Alex Rodriguez is the one indisputable villain of the sports world, a player whose ignominy proceeds him like bad cologne. He’s a cheater. He’s a liar. He’s a showboat and a gloater. He’s the antidote to Derek Jeter, a man so celebrated and beloved that the Yankees were comfortable making an entire losing season into a memorial service for his career. During that season, A-Rod was banned from the game for using performance enhancing drugs. Yankees fans tore at their clothing contemplating Jeter's absence. No one missed A-Rod. People jeer A-Rod.
But we’re not going to. We’re not saying we enjoy his personal stylings, but we're rooting for him.
Here’s why: Rodriguez, like almost every other slugger of his generation, used steroids to inflate his statistics, to bring his team a championship, and to hit enough dingers to put him on the front of a supermarket worth of products. Like every other slugger, A-Rod has always been surrounded by rumors - most of which were pretty much confirmed by the time A-Rod had won his long-awaited first World Series in 2009. Rodriguez juiced, because that was what was expected of him. Whether it was right for him to try to make as much money as possible using the methods employed by almost all of his competitors is up to debate. For retired sluggers like Barry Bonds and Mark McGwire, the returns are split. Bonds has returned to our good graces, while McGwire remains marginalized.

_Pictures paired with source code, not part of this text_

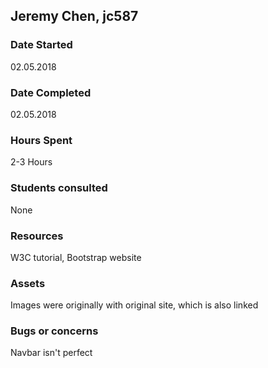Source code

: ## Jeremy Chen, jc587

### Date Started
02.05.2018

### Date Completed
02.05.2018

### Hours Spent
2-3 Hours

### Students consulted
None

### Resources
W3C tutorial, Bootstrap website

### Assets
Images were originally with original site, which is also linked

### Bugs or concerns
Navbar isn't perfect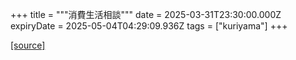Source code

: +++
title = """消費生活相談"""
date = 2025-03-31T23:30:00.000Z
expiryDate = 2025-05-04T04:29:09.936Z
tags = ["kuriyama"]
+++


[[source]](https://www.town.kuriyama.hokkaido.jp/soshiki/51/54.html)

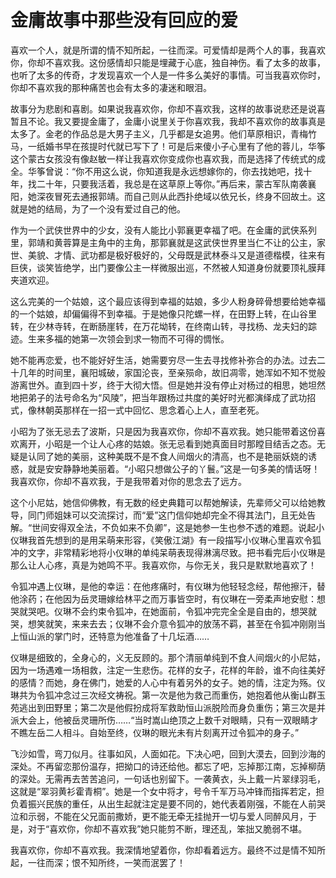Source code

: # 金庸故事中那些没有回应的爱

喜欢一个人，就是所谓的情不知所起，一往而深。可爱情却是两个人的事，我喜欢你，你却不喜欢我。这份感情却只能是埋藏于心底，独自神伤。看了太多的故事，也听了太多的传奇，才发现喜欢一个人是一件多么美好的事情。可当我喜欢你时，你却不喜欢我的那种痛苦也会有太多的凄迷和眼泪。 

故事分为悲剧和喜剧。如果说我喜欢你，你却不喜欢我，这样的故事说悲还是说喜暂且不论。我又要提金庸了，金庸小说里关于你喜欢我，我却不喜欢你的故事真是太多了。金老的作品总是大男子主义，几乎都是女追男。他们草原相识，青梅竹马，一纸婚书早在孩提时代就已写下了！可是后来傻小子心里有了他的蓉儿，华筝这个蒙古女孩没有像赵敏一样让我喜欢你变成你也喜欢我，而是选择了传统式的成全。华筝曾说：“你不用这么说，你知道我是永远想嫁你的，你去找她吧，找十年，找二十年，只要我活着，我总是在这草原上等你。”再后来，蒙古军队南袭襄阳，她深夜冒死去通报郭靖。而自己则从此西扑绝域以依兄长，终身不回故土。这就是她的结局，为了一个没有爱过自己的他。 

作为一个武侠世界中的少女，没有人能比小郭襄更幸福了吧。在金庸的武侠系列里，郭靖和黄蓉算是主角中的主角，那郭襄就是这武侠世界里当仁不让的公主，家世、美貌、才情、武功都是极好极好的，父母既是武林泰斗又是道德楷模，往来有巨侠，谈笑皆绝学，出门要像公主一样微服出巡，不然被人知道身份就要顶礼膜拜夹道欢迎。 

这么完美的一个姑娘，这个最应该得到幸福的姑娘，多少人粉身碎骨想要给她幸福的一个姑娘，却偏偏得不到幸福。于是她像只陀螺一样，在田野上转，在山谷里转，在少林寺转，在断肠崖转，在万花坳转，在终南山转，寻找杨、龙夫妇的踪迹。生来多福的她第一次领会到求一物而不可得的惆怅。 

她不能再恋爱，也不能好好生活，她需要穷尽一生去寻找修补弥合的办法。过去二十几年的时间里，襄阳城破，家国沦丧，至亲殒命，故旧凋零，她浑如不知不觉般游离世外。直到四十岁，终于大彻大悟。但是她并没有停止对杨过的相思，她坦然地把弟子的法号命名为“风陵”，把当年跟杨过共度的美好时光都演绎成了武功招式，像林朝英那样在一招一式中回忆、思念着心上人，直至老死。 

小昭为了张无忌去了波斯，只是因为我喜欢你，你却不喜欢我。她只能带着这份喜欢离开，小昭是一个让人心疼的姑娘。张无忌看到她真面目时那瞠目结舌之态。无疑是认同了她的美丽，这种美既不是不食人间烟火的清高，也不是艳丽妖娆的诱惑，就是安安静静地美丽着。“小昭只想做公子的丫鬟。”这是一句多美的情话呀！我喜欢你，你却不喜欢我，于是我带着对你的思念去了远方。 

这个小尼姑，她信仰佛教，有无数的经史典籍可以帮她解读，先辈师父可以给她教导，同门师姐妹可以交流探讨，而“爱”这门信仰她却完全不得其法门，且无处告解。“世间安得双全法，不负如来不负卿”，这是她参一生也参不透的难题。说起小仪琳我首先想到的是用呆萌来形容，《笑傲江湖》有一段描写小仪琳心里喜欢令狐冲的文字，非常精彩地将小仪琳的单纯呆萌表现得淋漓尽致。把书看完后小仪琳是那么让人心疼，真是为她鸣不平。我喜欢你，与你无关，我只是默默地喜欢了！ 

令狐冲遇上仪琳，是他的幸运：在他疼痛时，有仪琳为他轻轻念经，帮他擦汗，替他涂药；在他因为岳灵珊嫁给林平之而万事皆空时，有仪琳在一旁柔声地安慰：想哭就哭吧。仪琳不会约束令狐冲，在她面前，令狐冲完完全全是自由的，想哭就哭，想笑就笑，来来去去；仪琳不会介意令狐冲的放荡不羁，甚至在令狐冲刚刚当上恒山派的掌门时，还特意为他准备了十几坛酒…… 

仪琳是细致的，全身心的，义无反顾的。那个清丽单纯到不食人间烟火的小尼姑，因为一场遇难一场相救，注定一生悲伤。花样的女子，花样的年龄，谁不向往美好的感情？而她，身在佛门，她爱的人心中有着另外的女子。她的情，注定为殇。仪琳共为令狐冲念过三次经文祷祝。第一次是他为救己而重伤，她抱着他从衡山群玉苑逃出到田野里；第二次是他假扮成将军救助恒山派脱险而身负重伤；第三次是并派大会上，他被岳灵珊所伤……“当时嵩山绝顶之上数千对眼睛，只有一双眼睛才不瞧左岳二人相斗。自始至终，仪琳的眼光未有片刻离开过令狐冲的身子。” 

飞沙如雪，弯刀似月。往事如风，人面如花。下决心吧，回到大漠去，回到沙海的深处。不再留恋那份温存，把拗口的诗还给他。都忘了吧，忘掉那江南，忘掉柳荫的深处。无需再去苦苦追问，一句话也别留下。一袭黄衣，头上戴一片翠绿羽毛，这就是“翠羽黄衫霍青桐”。她是一个女中将才，号令千军万马冲锋而指挥若定，担负着振兴民族的重任，从出生起就注定是要不同的，她代表着刚强，不能在人前哭泣和示弱，不能在父兄面前撒娇，更不能无牵无挂抛开一切与爱人同醉风月，于是，对于“喜欢你，你却不喜欢我”她只能剪不断，理还乱，笨拙又脆弱不堪。 

我喜欢你，你却不喜欢我。我深情地望着你，你却看着远方。最终不过是情不知所起，一往而深；恨不知所终，一笑而泯罢了！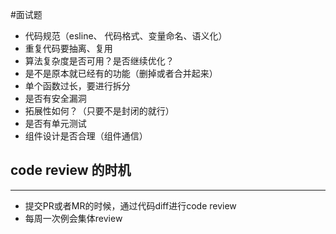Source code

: #面试题 

- 代码规范（esline、 代码格式、变量命名、语义化）
- 重复代码要抽离、复用
- 算法复杂度是否可用？是否继续优化？
- 是不是原本就已经有的功能（删掉或者合并起来）
- 单个函数过长，要进行拆分
- 是否有安全漏洞
- 拓展性如何？（只要不是封闭的就行）
- 是否有单元测试
- 组件设计是否合理（组件通信）


## code review 的时机
---

- 提交PR或者MR的时候，通过代码diff进行code review
- 每周一次例会集体review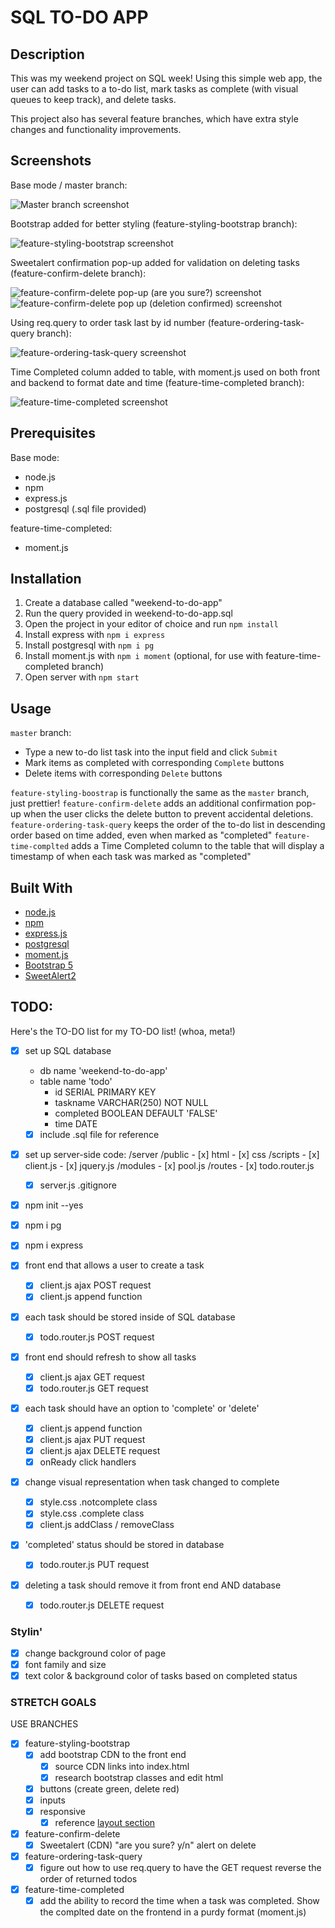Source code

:# SQL TO-DO APP

## Description

This was my weekend project on SQL week! Using this simple web app, the user can add tasks to a to-do list, mark tasks as complete (with visual queues to keep track), and delete tasks.

This project also has several feature branches, which have extra style changes and functionality improvements.

## Screenshots

Base mode / master branch:

![Master branch screenshot](/images/master.png)


Bootstrap added for better styling (feature-styling-bootstrap branch):

![feature-styling-bootstrap screenshot](/images/feature-styling-bootstrap.png)


Sweetalert confirmation pop-up added for validation on deleting tasks (feature-confirm-delete branch):

![feature-confirm-delete pop-up (are you sure?) screenshot](/images/feature-confirm-delete1.png)
![feature-confirm-delete pop up (deletion confirmed) screenshot](/images/feature-confirm-delete2.png)


Using req.query to order task last by id number (feature-ordering-task-query branch):

![feature-ordering-task-query screenshot](/images/feature-ordering-task-query.png)


Time Completed column added to table, with moment.js used on both front and backend to format date and time (feature-time-completed branch):

![feature-time-completed screenshot](/images/feature-time-completed.png)

## Prerequisites

Base mode:
- node.js
- npm
- express.js
- postgresql (.sql file provided)

feature-time-completed:
- moment.js

## Installation

1. Create a database called "weekend-to-do-app"
2. Run the query provided in weekend-to-do-app.sql
3. Open the project in your editor of choice and run `npm install`
4. Install express with `npm i express`
5. Install postgresql with `npm i pg`
6. Install moment.js with `npm i moment` (optional, for use with feature-time-completed branch)
7. Open server with `npm start`

## Usage

`master` branch:
- Type a new to-do list task into the input field and click `Submit`
- Mark items as completed with corresponding `Complete` buttons
- Delete items with corresponding `Delete` buttons

`feature-styling-boostrap` is functionally the same as the `master` branch, just prettier!
`feature-confirm-delete` adds an additional confirmation pop-up when the user clicks the delete button to prevent accidental deletions.
`feature-ordering-task-query` keeps the order of the to-do list in descending order based on time added, even when marked as "completed"
`feature-time-complted` adds a Time Completed column to the table that will display a timestamp of when each task was marked as "completed"

## Built With
- [node.js](https://nodejs.org/en)
- [npm](https://www.npmjs.com/)
- [express.js](https://expressjs.com/)
- [postgresql](https://www.postgresql.org/)
- [moment.js](https://momentjs.com/)
- [Bootstrap 5](https://getbootstrap.com/)
- [SweetAlert2](https://sweetalert2.github.io/)

## TODO:

Here's the TO-DO list for my TO-DO list! (whoa, meta!)

- [x] set up SQL database
    - db name 'weekend-to-do-app'
    - table name 'todo'
        - id SERIAL PRIMARY KEY
        - taskname VARCHAR(250) NOT NULL
        - completed BOOLEAN DEFAULT 'FALSE'
        - time DATE
    - [x] include .sql file for reference

- [x] set up server-side code:
    /server
        /public
        - [x] html
        - [x] css
            /scripts
            - [x] client.js
            - [x] jquery.js
        /modules
        - [x] pool.js
        /routes
        - [x] todo.router.js
    - [x] server.js
    .gitignore
- [x] npm init --yes
- [x] npm i pg
- [x] npm i express

- [x] front end that allows a user to create a task
    - [x] client.js ajax POST request
    - [x] client.js append function

- [x] each task should be stored inside of SQL database
    - [x] todo.router.js POST request

- [x] front end should refresh to show all tasks
    - [x] client.js ajax GET request
    - [x] todo.router.js GET request

- [x] each task should have an option to 'complete' or 'delete'
    - [x] client.js append function
    - [x] client.js ajax PUT request
    - [x] client.js ajax DELETE request
    - [x] onReady click handlers

- [x] change visual representation when task changed to complete
    - [x] style.css .notcomplete class
    - [x] style.css .complete class
    - [x] client.js addClass / removeClass

- [x] 'completed' status should be stored in database
    - [x] todo.router.js PUT request

- [x] deleting a task should remove it from front end AND database
    - [x] todo.router.js DELETE request

### Stylin'

- [x] change background color of page
- [x] font family and size
- [x] text color & background color of tasks based on completed status

### STRETCH GOALS

USE BRANCHES

- [x] feature-styling-bootstrap
    - [x] add bootstrap CDN to the front end
        - [x] source CDN links into index.html
        - [x] research bootstrap classes and edit html
    - [x] buttons (create green, delete red)
    - [x] inputs
    - [x] responsive
        - [x] reference [layout section](https://getbootstrap.com/docs/4.1/layout/overview/)

- [x] feature-confirm-delete
    - [x] Sweetalert (CDN) "are you sure? y/n" alert on delete

- [x] feature-ordering-task-query
    - [x] figure out how to use req.query to have the GET request reverse the order of returned todos

- [x] feature-time-completed
    - [x] add the ability to record the time when a task was completed. Show the complted date on the frontend in a purdy format (moment.js)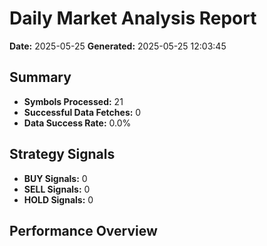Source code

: # Daily Market Analysis Report
**Date:** 2025-05-25
**Generated:** 2025-05-25 12:03:45

## Summary
- **Symbols Processed:** 21
- **Successful Data Fetches:** 0
- **Data Success Rate:** 0.0%

## Strategy Signals
- **BUY Signals:** 0
- **SELL Signals:** 0
- **HOLD Signals:** 0

## Performance Overview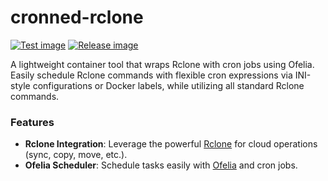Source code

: # cronned-rclone 
[![Test image](https://github.com/adnanjaw/cronned-rclone/actions/workflows/test.yml/badge.svg?branch=master)](https://github.com/adnanjaw/cronned-rclone/actions/workflows/test.yml) [![Release image](https://github.com/adnanjaw/cronned-rclone/actions/workflows/release.yml/badge.svg)](https://github.com/adnanjaw/cronned-rclone/actions/workflows/release.yml)

A lightweight container tool that wraps Rclone with cron jobs using Ofelia. Easily schedule Rclone commands with
flexible cron expressions via INI-style configurations or Docker labels, while utilizing all standard Rclone commands.

### Features

- **Rclone Integration**: Leverage the powerful [Rclone](https://rclone.org/) for cloud operations (sync, copy, move,
  etc.).
- **Ofelia Scheduler**: Schedule tasks easily with [Ofelia](https://github.com/mcuadros/ofelia) and cron jobs.
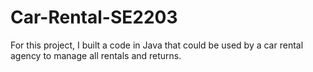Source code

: # Car-Rental-SE2203
For this project, I built a code in Java that could be used by a car rental agency to manage all rentals and returns.
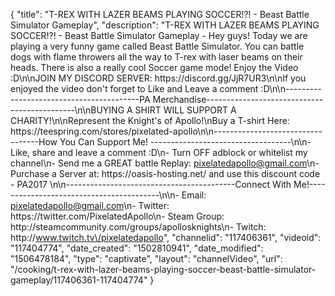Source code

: {
    "title": "T-REX WITH LAZER BEAMS PLAYING SOCCER!?! - Beast Battle Simulator Gameplay",
    "description": "T-REX WITH LAZER BEAMS PLAYING SOCCER!?! - Beast Battle Simulator Gameplay - Hey guys! Today we are playing a very funny game called Beast Battle Simulator. You can battle dogs with flame throwers all the way to T-rex with laser beams on their heads.  There is also a really cool Soccer game mode! Enjoy the Video :D\n\nJOIN MY DISCORD SERVER: https:\/\/discord.gg\/JjR7UR3\n\nIf you enjoyed the video don't forget to Like and Leave a comment :D\n\n-----------------------------------------PA Merchandise---------------------------------------------\n\nBUYING A SHIRT WILL SUPPORT A CHARITY!\n\nRepresent the Knight's of Apollo!\nBuy a T-shirt Here: https:\/\/teespring.com\/stores\/pixelated-apollo\n\n----------------------------------How You Can Support Me! -----------------------------------\n\n- Like, share and leave a comment :D\n- Turn OFF adblock or whitelist my channel\n- Send me a GREAT battle Replay: pixelatedapollo@gmail.com\n- Purchase a Server at: https:\/\/oasis-hosting.net\/ and use this discount code - PA2017 \n\n------------------------------------------Connect With Me!-----------------------------------------\n\n- Email: pixelatedapollo@gmail.com\n- Twitter: https:\/\/twitter.com\/PixelatedApollo\n- Steam Group:  http:\/\/steamcommunity.com\/groups\/apollosknights\n- Twitch: http:\/\/www.twitch.tv\/pixelatedapollo",
    "channelid": "117406361",
    "videoid": "117404774",
    "date_created": "1502810941",
    "date_modified": "1506478184",
    "type": "captivate",
    "layout": "channelVideo",
    "url": "\/cooking\/t-rex-with-lazer-beams-playing-soccer-beast-battle-simulator-gameplay\/117406361-117404774"
}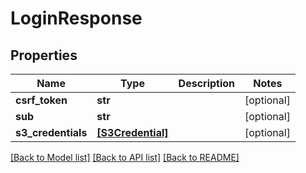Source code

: # LoginResponse


## Properties
Name | Type | Description | Notes
------------ | ------------- | ------------- | -------------
**csrf_token** | **str** |  | [optional] 
**sub** | **str** |  | [optional] 
**s3_credentials** | [**[S3Credential]**](S3Credential.md) |  | [optional] 

[[Back to Model list]](../README.md#documentation-for-models) [[Back to API list]](../README.md#documentation-for-api-endpoints) [[Back to README]](../README.md)


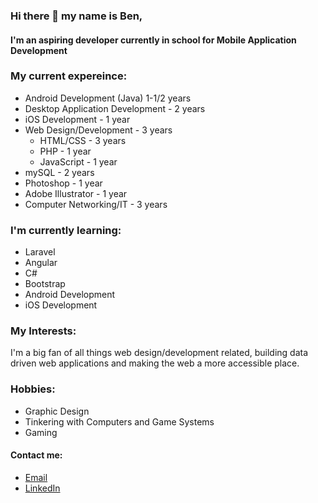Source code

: ### Hi there 👋 my name is Ben, 
#### I'm an aspiring developer currently in school for Mobile Application Development


### My current expereince: 
- Android Development (Java) 1-1/2 years
- Desktop Application Development - 2 years
- iOS Development - 1 year
- Web Design/Development - 3 years 
  - HTML/CSS - 3 years 
  - PHP - 1 year
  - JavaScript - 1 year 
- mySQL - 2 years
- Photoshop - 1 year 
- Adobe Illustrator - 1 year
- Computer Networking/IT - 3 years 


### I'm currently learning: 
- Laravel
- Angular 
- C#
- Bootstrap
- Android Development 
- iOS Development 

### My Interests:

<p>I'm a big fan of all things web design/development related, building data driven web applications and making the web a more accessible place.</p>

### Hobbies:
- Graphic Design
- Tinkering with Computers and Game Systems 
- Gaming 

#### Contact me: 

<ul>
  <li><a href="mailto:b.chadwickdevelopment@gmail.com">Email</a></li>
  <li><a href="https://www.linkedin.com/in/benjamin-chadwick-685615263/">LinkedIn</a></li>
</ul>


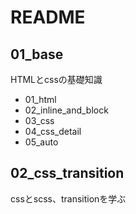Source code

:# README

## 01_base

HTMLとcssの基礎知識

- 01_html
- 02_inline_and_block
- 03_css
- 04_css_detail
- 05_auto

## 02_css_transition

cssとscss、transitionを学ぶ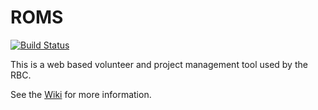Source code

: ROMS
====
[![Build Status](https://secure.travis-ci.org/RBC1B/ROMS.png)](http://travis-ci.org/RBC1B/ROMS)

This is a web based volunteer and project management tool used by the RBC.

See the [Wiki](https://github.com/RBC1B/ROMS/wiki) for more information.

What made A-Rod a true villain was never the steroids; it was the lying, the scheming, the general surliness. No one loved that behavior, least of all Yankee fans and their attendant newspaper columnists. So Rodriguez ended up on the wrong side of an aggrieved league looking for a fall guy. A-Rod, banned from the game, made a mockery of himself in the tabloids by attempting to sue his employer. Still, he persisted. He kept saying that he was going to come back, that we was going to contribute to his team in 2015, and he was going to do it clean.
For a 39-year-old with serious hip problems, A-Rod is in a tough spot (albeit not financially). The Yankees want him gone but had to invite him back to camp. In essence, A-Rod is no longer the centerpiece of a franchise; he's just another player in Florida, looking for a spot on a big league team. Even if you don’t like the man, there’s something to be said for a guy who still thinks he has something to contribute after everyone has already told him to go to hell. You have to admire that persistence. And, come this season, you might even find yourself rooting for that once-disgraced millionaire.
There’s precedence for all this nonsense. Last week, Jason Giambi retired after 20 seasons in Major League Baseball. Former A-Rod's teammate, Giambi had a career that mirrored in many ways Rodriguez’s. Like Rodriguez, Giambi came up in the post-strike live-ball nineties and early aughts, gladly partaking in steroids in order to puff up his stats, help his team, and make a whole lot of money. Like Rodriguez, he took the huge payday, and came to the piggy bank of Major League Baseball, the New York Yankees. They even shared the same discontented clubhouse together between 2004-2008. Like A-Rod, Giambi’s use of PED’s eventually caught up with him, and he was implicated on multiple occasions for using the illegal substances. He admitted his abuse, and left the Yankees in 2008, having found his skills and reputation greatly diminished.
But Giambi didn’t stop playing baseball. For the next five seasons, Giambi hung around the league, a seasoned bat looking for pinch-hit opportunities. With the A’s, then the Rockies, and eventually the Indians, Giambi swung a feared bat that could still do damage. And he got a ton of respect for taking on a small role - to the point that the Rockies seriously considered making him their next manager. Giambi’s retirement wasn’t met with a recollection of his misdeeds, but rather an appreciation that he was a product of his time who found peace and maturity in a league that no longer had much use for him.
Not that A-Rod will ever truly regain a sterling reputation, but a partial redemption might be possible. If he can stay healthy and swing that bat, who wouldn’t be on their feet, cheering as he trots out of the clubhouse with two on and two out in the bottom of the ninth? Perhaps A-Rod was never meant for the mundane, for the tedium of a full Major League workload. Maybe we’ll find this new, grizzled A-Rod to be something that we can actually get behind. We'll never love him - it’s too late for that - but the past is in the past and we like an old guy with something to prove.